Filmmaker: In terms of advancing your film from its earliest assembly to your final cut, what were your goals as an editor? What elements of the film did you want to enhance, or preserve, or tease out or totally reshape?
Mason: I think my goal as an editor is more or less the same for every project, which is to make the best version of the film you can within the time you have! It sounds too simplistic, but I really do think that’s what it boils down to for me. In particular, with this film it was important to get the right balance between the two characters so you feel for them both at various times as the dynamic swings and shifts as they transition from strangers and a familiarity grows.
Filmmaker: How did you achieve these goals? What types of editing techniques, or processes, or feedback screenings allowed this work to occur?

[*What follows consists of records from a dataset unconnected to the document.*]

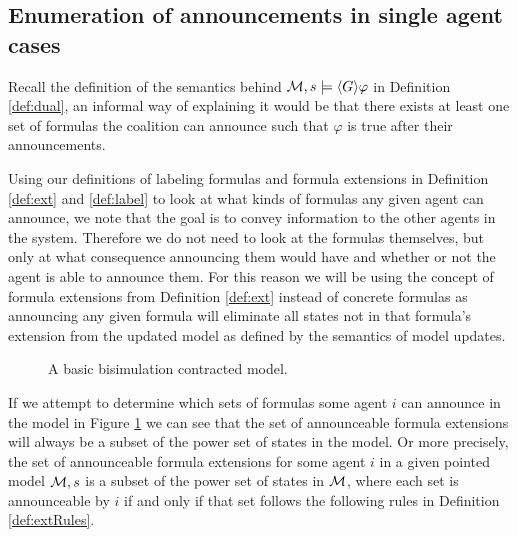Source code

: 
\subsection{Enumeration of announcements in single agent cases}

Recall the definition of the semantics behind $\mathcal{M},s \models \langle G\rangle\varphi$ in Definition \ref{def:dual}, an informal way of explaining it would be that there exists at least one set of formulas the coalition can announce such that $\varphi$ is true after their announcements. 

Using our definitions of labeling formulas and formula extensions in Definition \ref{def:ext} and \ref{def:label} to look at what kinds of formulas any given agent can announce, we note that the goal is to convey information to the other agents in the system. Therefore we do not need to look at the formulas themselves, but only at what consequence announcing them would have and whether or not the agent is able to announce them. For this reason we will be using the concept of formula extensions from Definition \ref{def:ext} instead of concrete formulas as announcing any given formula will eliminate all states not in that formula's extension from the updated model as defined by the semantics of model updates.

\begin{figure}[h]
	\centering
	\caption{A basic bisimulation contracted model.}
	\label{fig:GAexample}
\end{figure}

If we attempt to determine which sets of formulas some agent $i$ can announce in the model in Figure \ref{fig:GAexample} we can see that the set of announceable formula extensions will always be a subset of the power set of states in the model. Or more precisely, the set of announceable formula extensions for some agent $i$ in a given pointed model $\mathcal{M},s$ is a subset of the power set of states in $\mathcal{M}$, where each set is announceable by $i$ if and only if that set follows the following rules in Definition \ref{def:extRules}.

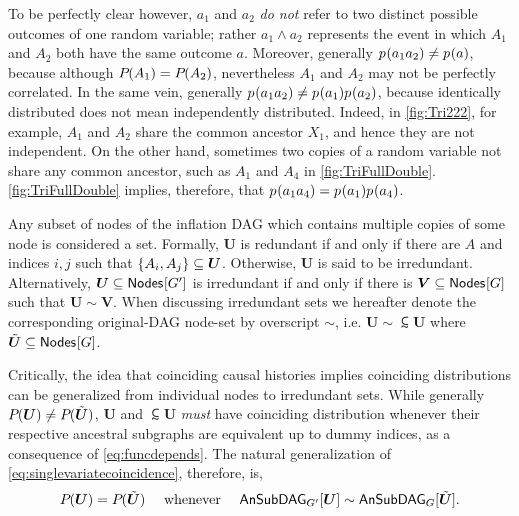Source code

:  
To be perfectly clear however, $a_1$ and $a_2$ \emph{do not} refer to two distinct possible outcomes of one random variable; rather $a_1\land a_2$  represents the event in which $A_1$ and $A_2$ both have the same outcome $a$. Moreover, generally $\p{a_1 a_2}\neq \p{a}$, because although $\pdf{A_1}=\pdf{A_2}$, nevertheless $A_1$ and $A_2$ may not be perfectly correlated. In the same vein, generally $\p{a_1 a_2}\neq \p{a_1}\p{a_2}$, because identically distributed does not mean independently distributed. Indeed, in \cref{fig:Tri222}, for example, $A_1$ and $A_2$ share the common ancestor $X_1$, and hence they are not independent. On the other hand, sometimes two copies of a random variable not share any common ancestor, such as $A_1$ and $A_4$ in \cref{fig:TriFullDouble}. \cref{fig:TriFullDouble} implies, therefore, that $\p{a_1 a_4}=\p{a_1}\p{a_4}$. 

Any subset of nodes of the inflation DAG which contains multiple copies of some node is considered a  set. Formally, $\bm{U}$ is redundant if and only if there are $A$ and indices $i,j$ such that $\brackets{A_i,A_j}\subseteq\bm{U}$. Otherwise, $\bm{U}$ is said to be irredundant. Alternatively, $\bm{U}\subseteq\nodes{G'}$ is irredundant if and only if there is $\bm{V}\subseteq\nodes{G}$ such that $\bm{U}\sim\bm{V}$. 
When discussing irredundant sets we hereafter denote the corresponding original-DAG node-set by overscript $\sim$, i.e.
$\bm{U}\sim\subsim{\bm{U}}$ where $\subsim{\bm{U}}\subseteq\nodes{G}$. 

Critically, the idea that coinciding causal histories implies coinciding distributions can be generalized from individual nodes to irredundant sets. While generally $\pdf{\bm{U}}\neq\pdf{\subsim{\bm{U}}}$,  $\bm{U}$ and $\subsim{\bm{U}}$ \emph{must} have coinciding distribution whenever their respective ancestral subgraphs are equivalent up to dummy indices, as a consequence of  \cref{eq:funcdepends}.
The natural generalization of \cref{eq:singlevariatecoincidence}, therefore, is,
\begin{align}\label{eq:coincidingdistrodef}
\pdf{\bm{U}}=\pdf{\subsim{\bm{U}}} \quad\text{ whenever }\quad\ansubgraph[G']{\bm{U}}\sim\ansubgraph[G]{\subsim{\bm{U}}}.
\end{align}

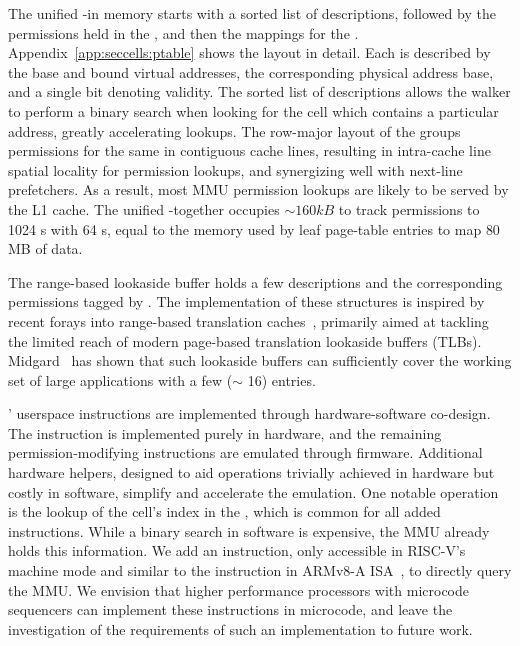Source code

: The unified \ptable-\gtable in memory starts with a sorted
list of \cell descriptions, followed by the permissions held in the 
\ptable, and then the mappings for the \gtable.
Appendix~\ref{app:seccells:ptable} shows the layout in detail.
Each \cell is described by the base and bound virtual addresses, 
the corresponding physical address base, and a single bit denoting
validity.
The sorted list of \cell{} descriptions allows the \ptable walker to
perform a binary search when looking for the cell which contains a particular
address, greatly accelerating lookups.
The row-major layout of the \ptable groups permissions for the same \secdiv
in contiguous cache lines, resulting in intra-cache line spatial locality for
permission lookups, and synergizing well with next-line prefetchers.
As a result, most MMU permission lookups are likely to be served by the L1 cache.
The unified \ptable-\gtable together occupies $\sim160kB$ to track permissions
to 1024 \cell{}s with 64 \secdiv{}s, equal to the memory used by leaf 
page-table entries to map $80$MB of data.

The range-based lookaside buffer holds a few \cell{} descriptions
and the corresponding permissions tagged by \sid.
The implementation of these structures is inspired by recent forays into 
range-based translation caches~\cite{0003BOBFP21midgard, YanLNB19, BasuGCHS13}, 
primarily aimed at tackling the limited reach of modern page-based translation 
lookaside buffers (TLBs).
Midgard~\cite{0003BOBFP21midgard} has shown that such lookaside buffers can 
sufficiently cover the working set of large applications with a 
few ($\sim$ 16) entries.

\seccells' userspace instructions are implemented through 
hardware-software co-design.
The \sdswitch instruction is implemented purely in hardware, and the
remaining permission-modifying instructions are emulated through firmware.
Additional hardware helpers, designed to aid operations trivially achieved
in hardware but costly in software, simplify and accelerate the emulation.
One notable operation is the lookup of the cell's index in the 
\ptable, which is common for all added instructions.
While a binary search in software is expensive, the MMU already holds this
information. 
We add an instruction, only accessible in RISC-V's machine mode and similar 
to the  instruction in ARMv8-A ISA~\cite{ARMAT}, to directly query the MMU.
We envision that higher performance processors with microcode sequencers
can implement these instructions in microcode, and
leave the investigation of the requirements of such an implementation
to future work.

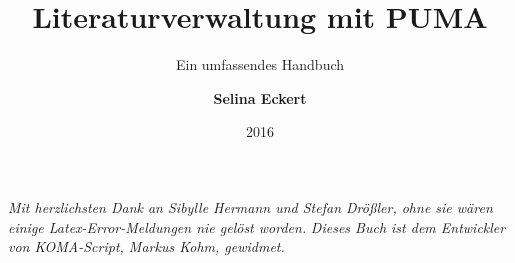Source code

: \documentclass[b5paper,11pt,twoside]{scrbook} %
\begin{document}
 
    \title{\Huge Literaturverwaltung mit PUMA}
    \subtitle{\Large Ein umfassendes Handbuch}
    \author{\textbf{Selina Eckert}}
    \date{2016}

\maketitle
\newpage
\textit{Mit herzlichsten Dank an Sibylle Hermann und Stefan Drößler, ohne sie wären einige Latex-Error-Meldungen nie gelöst worden.}\newline\newline
\textit{Dieses Buch ist dem Entwickler von KOMA-Script, Markus Kohm, gewidmet.}%
\clearpage
\tableofcontents 
\setcounter{secnumdepth}{3} 
\setcounter{tocdepth}{3} 
\newpage
{}
\pagestyle{headings}








 



\renewcommand{\indexname}{Stichwortverzeichnis}
\printindex
\end{document}
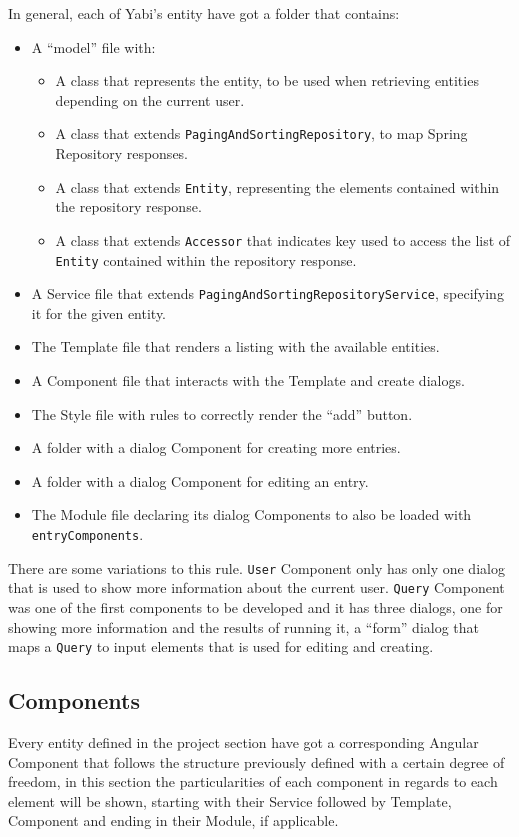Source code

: In general, each of \gls{Yabi}'s entity have got a folder that contains:
\begin{itemize}
\item A ``model'' file with:
  \begin{itemize}
  \item A class that represents the entity, to be used when retrieving entities depending on the current user.
  \item A class that extends \texttt{PagingAndSortingRepository}, to map Spring Repository responses.
  \item A class that extends \texttt{Entity}, representing the elements contained within the repository response.
  \item A class that extends \texttt{Accessor} that indicates key used to access the list of \texttt{Entity} contained within the repository response.
  \end{itemize}
\item A Service file that extends \texttt{PagingAndSortingRepositoryService}, specifying it for the given entity.
\item The Template file that renders a listing with the available entities.
\item A Component file that interacts with the Template and create dialogs.
\item The Style file with rules to correctly render the ``add'' button.
\item A folder with a dialog Component for creating more entries.
\item A folder with a dialog Component for editing an entry.
\item The Module file declaring its dialog Components to also be loaded with \texttt{entryComponents}.
\end{itemize}

There are some variations to this rule. \texttt{User} Component only has only one dialog that is used to show more information about the current user. \texttt{Query} Component was one of the first components to be developed and it has three dialogs, one for showing more information and the results of running it, a ``form'' dialog that maps a \texttt{Query} to input elements that is used for editing and creating.

\subsection{Components}\label{components}
Every entity defined in the project section have got a corresponding Angular Component that follows the structure previously defined with a certain degree of freedom, in this section the particularities of each component in regards to each element will be shown, starting with their Service followed by Template, Component and ending in their Module, if applicable.

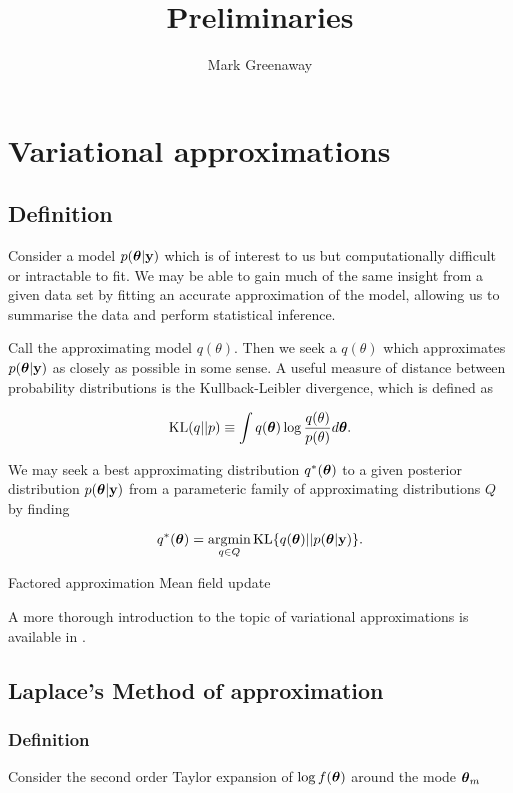 \documentclass{article}[12pt]
\title{Preliminaries}
\author{Mark Greenaway}
\begin{document}
\setlength{\parindent}{0pt}
\maketitle

\section{Variational approximations}

\subsection{Definition}

Consider a model $p({\boldsymbol \theta}|{\bf y})$ which is of interest to us but computationally difficult or intractable to 
fit. We may be able to gain much of the same insight from a given data set by fitting an accurate approximation 
of the model, allowing us to summarise the data and perform statistical inference.

Call the approximating model $q(\theta)$. Then we seek a $q(\theta)$ which approximates $p({\boldsymbol \theta}|{\bf y})$
as closely as possible in some sense. A useful measure of distance between probability distributions is the
Kullback-Leibler divergence, which is defined as

$$
\text{KL}(q || p) \equiv \int q({\boldsymbol \theta}) \log{\frac{q(\theta)}{p(\theta)}} d {\boldsymbol \theta}.
$$

We may seek a best approximating distribution $q^*({\boldsymbol \theta})$ to a given posterior distribution
$p({\boldsymbol \theta}|{\bf y})$ from a parameteric family of approximating distributions $Q$ by finding

$$
q^*(\vtheta) = \argmin_{q \in Q} \KL \{ {q(\vtheta) || p(\vtheta|\vy)} \}.
$$

Factored approximation
Mean field update

A more thorough introduction to the topic of variational approximations is available in \cite{ormerod10}.

\subsection{Laplace's Method of approximation}

\subsubsection{Definition}

Consider the second order Taylor expansion of $\log f({\boldsymbol \theta})$ around the mode ${\boldsymbol \theta}_m$
\end{document}

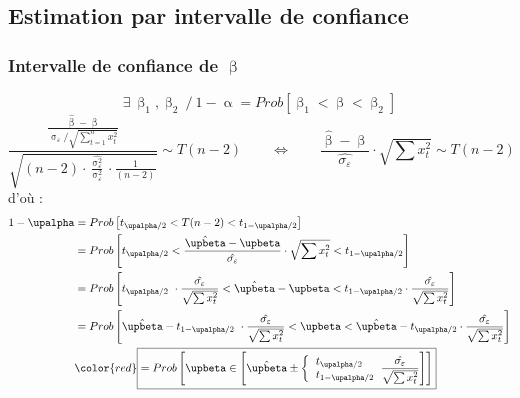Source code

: \documentclass{article}
\newcommand{\hbeta}{\hat{\upbeta}}
\newcommand{\sumt}{\sum\limits_{t=1}^n}
\newcommand{\sig}{\upsigma_\varepsilon^2}
\newcommand{\studn}{t_{\upalpha / 2}}
\newcommand{\studp}{t_{1 - \upalpha / 2}}
\begin{document}
\subsection{Estimation par intervalle de confiance}
\subsubsection{ Intervalle de confiance de \(\upbeta\)}
\[\exists \: \upbeta_1, \upbeta_2 \: /  \: 1 - \upalpha = Prob [\upbeta_1 < \upbeta < \upbeta_2]\]
\[\frac{\frac{\hbeta - \upbeta}{\upsigma_\varepsilon / \sqrt{\sumt x_t^2}}}{\sqrt{(n-2) \cdot \frac{\hat{\sig}}{\sig} \cdot \frac{1}{(n-2)}}} \sim T(n-2) \qquad \Leftrightarrow \qquad \frac{\hbeta - \upbeta}{\hat{\sigma_\varepsilon}} \cdot \sqrt{\sum x_t^2} \sim T(n-2) \]
d'où : 
\begin{align*}
	1- \upalpha &= Prob\left[\studn < T(n-2) <\studp\right] \\
	&= Prob\left[\studn< \frac{\hbeta - \upbeta}{\hat{\sigma_\varepsilon}} \cdot \sqrt{\sum x_t^2}<\studp\right] \\		&= Prob\left[\studn\ \cdot \frac{\hat{\sigma_\varepsilon}}{\sqrt{\sum x_t^2}} < \hbeta - \upbeta <\studp \cdot \frac{\hat{\sigma_\varepsilon}}{\sqrt{\sum x_t^2}} \right] \\
	&=  Prob\left[\hbeta - \studp\ \cdot \frac{\hat{\sigma_\varepsilon}}{\sqrt{\sum x_t^2}} <\upbeta <\hbeta - \studn \cdot \frac{\hat{\sigma_\varepsilon}}{\sqrt{\sum x_t^2}} \right] \\
	&{\color{red} \boxed{= Prob\left[\upbeta \in \left[\hbeta \pm \bigg\{\begin{tabular}{l} $\studn$ \\ $\studp$ \end{tabular}  \frac{\hat{\sigma_\varepsilon}}{\sqrt{\sum x_t^2}}  \right]\right]}}
\end{align*}
\end{document}
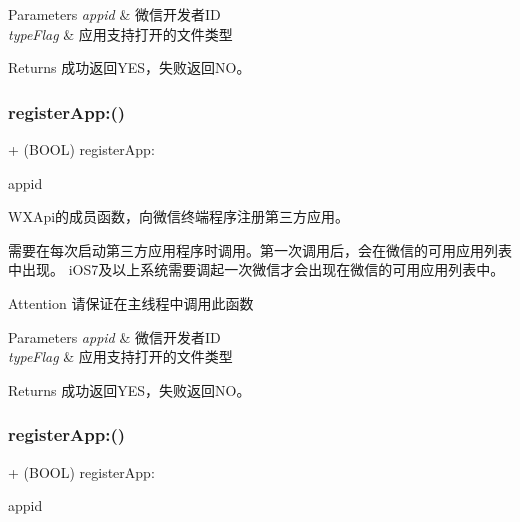 \begin{DoxyParams}{Parameters}
{\em appid} & 微信开发者\+ID \\
\hline
{\em type\+Flag} & 应用支持打开的文件类型 \\
\hline
\end{DoxyParams}
\begin{DoxyReturn}{Returns}
成功返回\+Y\+E\+S，失败返回\+N\+O。 
\end{DoxyReturn}
\mbox{\label{interface_w_x_api_a84341d7a4aea16c2fd6e74708a569564}} 
\subsubsection{\texorpdfstring{register\+App\+:()}{registerApp:()}\hspace{0.1cm}{\footnotesize\ttfamily [2/3]}}
{\footnotesize\ttfamily + (B\+O\+OL) register\+App\+: \begin{DoxyParamCaption}\item[{(N\+S\+String $\ast$)}]{appid }\end{DoxyParamCaption}}



W\+X\+Api的成员函数，向微信终端程序注册第三方应用。 

需要在每次启动第三方应用程序时调用。第一次调用后，会在微信的可用应用列表中出现。 i\+O\+S7及以上系统需要调起一次微信才会出现在微信的可用应用列表中。 \begin{DoxyAttention}{Attention}
请保证在主线程中调用此函数 
\end{DoxyAttention}

\begin{DoxyParams}{Parameters}
{\em appid} & 微信开发者\+ID \\
\hline
{\em type\+Flag} & 应用支持打开的文件类型 \\
\hline
\end{DoxyParams}
\begin{DoxyReturn}{Returns}
成功返回\+Y\+E\+S，失败返回\+N\+O。 
\end{DoxyReturn}
\mbox{\label{interface_w_x_api_a84341d7a4aea16c2fd6e74708a569564}} 
\subsubsection{\texorpdfstring{register\+App\+:()}{registerApp:()}\hspace{0.1cm}{\footnotesize\ttfamily [3/3]}}
{\footnotesize\ttfamily + (B\+O\+OL) register\+App\+: \begin{DoxyParamCaption}\item[{(N\+S\+String $\ast$)}]{appid }\end{DoxyParamCaption}}



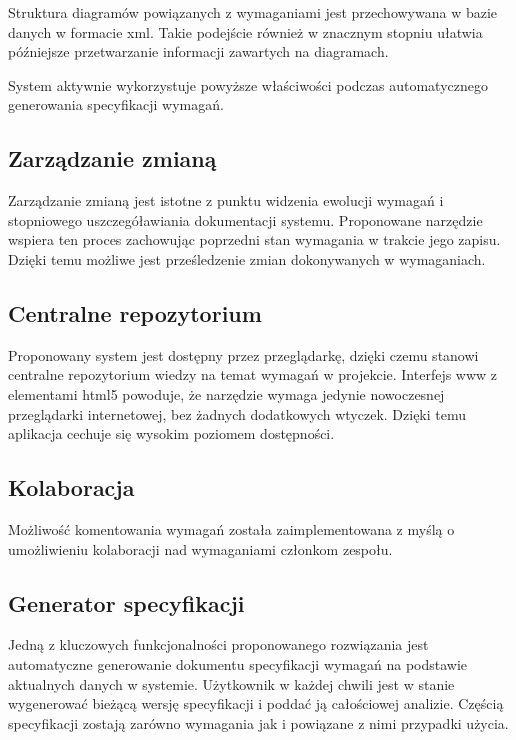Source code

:       Struktura diagramów powiązanych z wymaganiami jest przechowywana w bazie danych w formacie xml. Takie podejście również w znacznym stopniu ułatwia późniejsze przetwarzanie informacji zawartych na diagramach. 
      
      System aktywnie wykorzystuje powyższe właściwości podczas automatycznego generowania specyfikacji wymagań.

    \subsection{Zarządzanie zmianą}
      Zarządzanie zmianą jest istotne z punktu widzenia ewolucji wymagań i stopniowego uszczegóławiania dokumentacji systemu. Proponowane narzędzie wspiera ten proces zachowując poprzedni stan wymagania w trakcie jego zapisu. Dzięki temu możliwe jest prześledzenie zmian dokonywanych w wymaganiach. 

    \subsection{Centralne repozytorium}
      Proponowany system jest dostępny przez przeglądarkę, dzięki czemu stanowi centralne repozytorium wiedzy na temat wymagań w projekcie. Interfejs www z elementami html5 powoduje, że narzędzie wymaga jedynie nowoczesnej przeglądarki internetowej, bez żadnych dodatkowych wtyczek. Dzięki temu aplikacja cechuje się wysokim poziomem dostępności.  

    \subsection{Kolaboracja}
      Możliwość komentowania wymagań została zaimplementowana z myślą o umożliwieniu kolaboracji nad wymaganiami członkom zespołu.

    \subsection{Generator specyfikacji}
      Jedną z kluczowych funkcjonalności proponowanego rozwiązania jest automatyczne generowanie dokumentu specyfikacji wymagań na podstawie aktualnych danych w systemie.
      Użytkownik w każdej chwili jest w stanie wygenerować bieżącą wersję specyfikacji i poddać ją całościowej analizie. Częścią specyfikacji zostają zarówno wymagania jak i powiązane z nimi przypadki użycia.

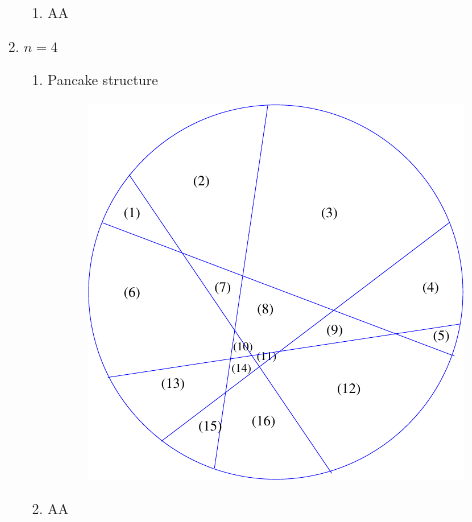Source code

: \documentclass[a4paper,10pt]{article}
\begin{document}
\begin{enumerate}
\begin{enumerate}
    \item AA\\
    
  \end{enumerate}
  \item $n = 4$\\
  \begin{enumerate}
    \item Pancake structure\\
      \begin{figure}[h!]
			\includegraphics[scale=0.3]{graphics/pancakecut16}
			\captionsetup{labelformat=empty}
			\caption{}
			\label{fig:pancakecut16}
		\end{figure}
    \item AA\\
      
  \end{enumerate}
\end{enumerate}
\end{document}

Mason: Sophie and I worked very closely through all stages of the edit together really trying to make the most of the footage and select the performances which gave us the best character journey. At various stages of the edit we showed the film to trusted collaborators and this was invaluable to get a sense of what was reading and what wasn’t.
Filmmaker: As an editor, how did you come up in the business, and what influences have affected your work?
Mason: I grew up skateboarding and filming skating. While I was still at school I edited a skate video of our little crew of skaters, from VHS to VHS, play record, pause, play record, style. This was my first experience of editing and I really enjoyed it. Then as I finished school and went on to study film, I gravitated towards the camera and the edit suite rather naturally. Early on, skate videos really influenced my sensibility as a filmmaker and editor in particular. Now I am influenced by feature films mostly and I am still amazed when a film manages to sweep me up into the narrative and all the filmmaking techniques disappear and you are just in the story. That is good editing, I think; that is what I am always striving for.
Filmmaker: What editing system did you use, and why?
Mason: I cut on Adobe Premiere Pro and have done for years now. It keeps evolving and updating and is a great system.
Filmmaker: What was the most difficult scene to cut and why? And how did you do it?
Mason: The opening of the film was probably the trickiest sequence to cut, as it shifted and changed a few times from what was envisioned originally. It took a while for the right piece of music to land and what we ended up with is a fun intercut between the two main characters as they both prepare to meet for the first time. This became our title sequence and really took a few revisions to get there. What it needed was time and space to try something, let it settle, revisit, tweak, reimagine, let it settle, try the graphics, the music, a different piece of music, ah now we are getting there, let it sit, try another font or layout, revisit, let it sit, yep still feeling good, ahh. It went a bit like that.
Filmmaker: What role did VFX work, or compositing, or other post-production techniques play in terms of the final edit?
Mason: There are only a handful of VFX shots in the film, they are subtle but really help a couple of moments along tremendously.
Filmmaker: Finally, now that the process is over, what new meanings has the film taken on for you? What did you discover in the footage that you might not have seen initially, and how does your final understanding of the film differ from the understanding that you began with?
Mason: When I read the script for this film initially I imagined a slightly different tone than that of the finished film. I thought it would be lighter and more disposable in some way, but the depth and reality that Sophie managed to find with the cast is surprising and ultimately quite touching.